→ Work order
In the entries below, find every line holding the string "young" and collect it.

(Data excerpts)
+===+

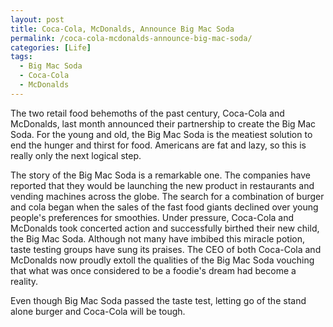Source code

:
 ```yaml
---
layout: post
title: Coca-Cola, McDonalds, Announce Big Mac Soda
permalink: /coca-cola-mcdonalds-announce-big-mac-soda/
categories: [Life]
tags:
  - Big Mac Soda
  - Coca-Cola
  - McDonalds
---
```

The two retail food behemoths of the past century, Coca-Cola and McDonalds, last month announced their partnership to create the Big Mac Soda. For the young and old, the Big Mac Soda is the meatiest solution to end the hunger and thirst for food. Americans are fat and lazy, so this is really only the next logical step.

The story of the Big Mac Soda is a remarkable one. The companies have reported that they would be launching the new product in restaurants and vending machines across the globe. The search for a combination of burger and cola began when the sales of the fast food giants declined over young people's preferences for smoothies. Under pressure, Coca-Cola and McDonalds took concerted action and successfully birthed their new child, the Big Mac Soda. Although not many have imbibed this miracle potion, taste testing groups have sung its praises. The CEO of both Coca-Cola and McDonalds now proudly extoll the qualities of the Big Mac Soda vouching that what was once considered to be a foodie's dream had become a reality.

Even though Big Mac Soda passed the taste test, letting go of the stand alone burger and Coca-Cola will be tough.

+===+

→ Task response
The two retail food behemoths of the past century, Coca-Cola and McDonalds, last month announced their partnership to create the Big Mac Soda. For the young and old, the Big Mac Soda is the meatiest solution to end the hunger and thirst for food. Americans are fat and lazy, so this is really only the next logical step.
The story of the Big Mac Soda is a remarkable one. The companies have reported that they would be launching the new product in restaurants and vending machines across the globe. The search for a combination of burger and cola began when the sales of the fast food giants declined over young people's preferences for smoothies. Under pressure, Coca-Cola and McDonalds took concerted action and successfully birthed their new child, the Big Mac Soda. Although not many have imbibed this miracle potion, taste testing groups have sung its praises. The CEO of both Coca-Cola and McDonalds now proudly extoll the qualities of the Big Mac Soda vouching that what was once considered to be a foodie's dream had become a reality.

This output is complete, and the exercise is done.